> [WORK INSTRUCTION] Reproduce only the lines that run from the line containing "Konštantné atribúty a" to the end of the entries below, exactly as they stand.

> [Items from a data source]
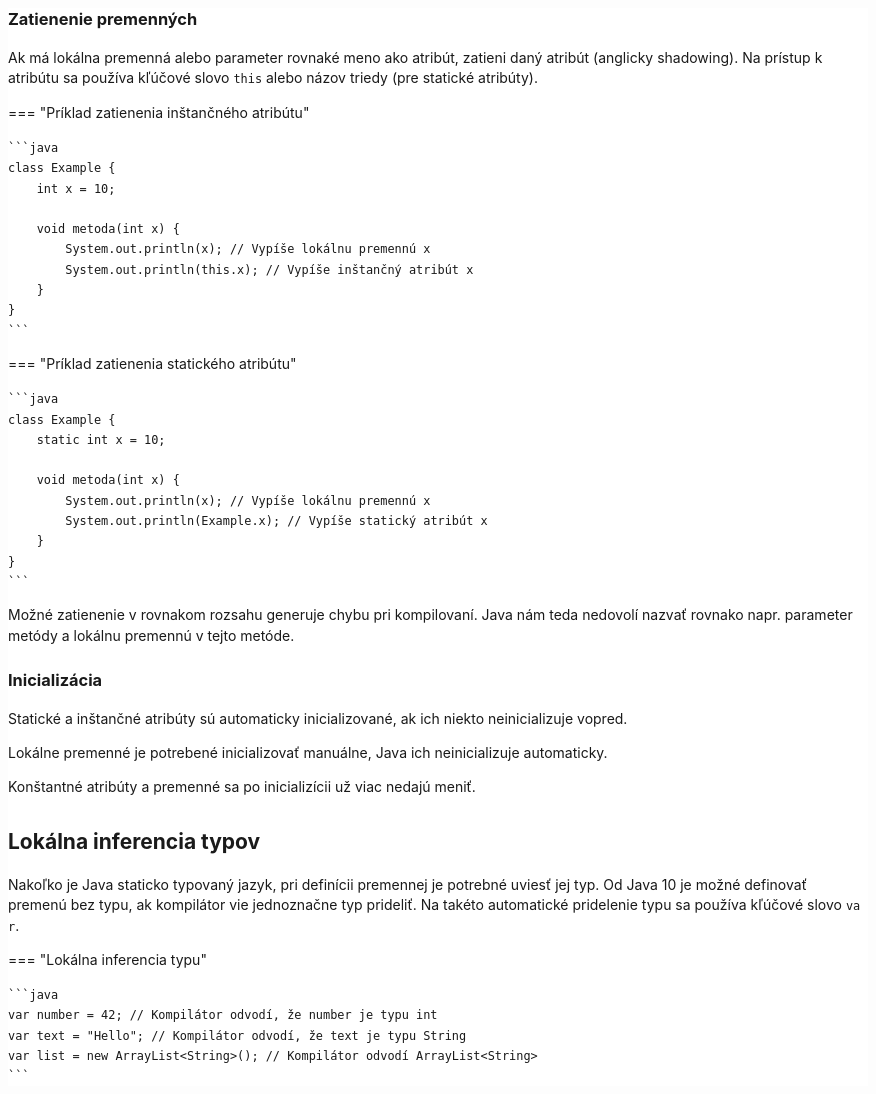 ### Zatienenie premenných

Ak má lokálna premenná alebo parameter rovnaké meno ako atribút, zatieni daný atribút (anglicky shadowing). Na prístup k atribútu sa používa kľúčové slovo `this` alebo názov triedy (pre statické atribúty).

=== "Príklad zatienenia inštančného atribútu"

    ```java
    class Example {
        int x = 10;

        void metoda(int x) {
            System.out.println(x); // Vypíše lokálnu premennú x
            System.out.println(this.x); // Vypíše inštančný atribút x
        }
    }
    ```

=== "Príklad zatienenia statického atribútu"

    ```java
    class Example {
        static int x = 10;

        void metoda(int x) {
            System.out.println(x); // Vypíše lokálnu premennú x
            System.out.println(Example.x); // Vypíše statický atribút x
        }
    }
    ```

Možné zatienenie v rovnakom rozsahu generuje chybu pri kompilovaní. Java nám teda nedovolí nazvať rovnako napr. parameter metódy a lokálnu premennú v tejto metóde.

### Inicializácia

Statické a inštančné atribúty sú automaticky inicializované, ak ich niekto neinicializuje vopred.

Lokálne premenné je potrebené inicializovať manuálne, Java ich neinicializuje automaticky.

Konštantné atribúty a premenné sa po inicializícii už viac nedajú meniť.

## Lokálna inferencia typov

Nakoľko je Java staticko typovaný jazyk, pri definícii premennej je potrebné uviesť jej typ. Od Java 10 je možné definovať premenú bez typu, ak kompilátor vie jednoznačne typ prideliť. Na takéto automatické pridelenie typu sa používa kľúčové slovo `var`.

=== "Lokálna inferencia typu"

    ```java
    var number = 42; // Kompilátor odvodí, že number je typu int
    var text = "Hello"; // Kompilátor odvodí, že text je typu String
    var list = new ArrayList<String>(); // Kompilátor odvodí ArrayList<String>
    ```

> [EXERCISE SOLUTION]
Konštantné atribúty a premenné sa po inicializícii už viac nedajú meniť.

## Lokálna inferencia typov

Nakoľko je Java staticko typovaný jazyk, pri definícii premennej je potrebné uviesť jej typ. Od Java 10 je možné definovať premenú bez typu, ak kompilátor vie jednoznačne typ prideliť. Na takéto automatické pridelenie typu sa používa kľúčové slovo `var`.

=== "Lokálna inferencia typu"

    ```java
    var number = 42; // Kompilátor odvodí, že number je typu int
    var text = "Hello"; // Kompilátor odvodí, že text je typu String
    var list = new ArrayList<String>(); // Kompilátor odvodí ArrayList<String>
    ```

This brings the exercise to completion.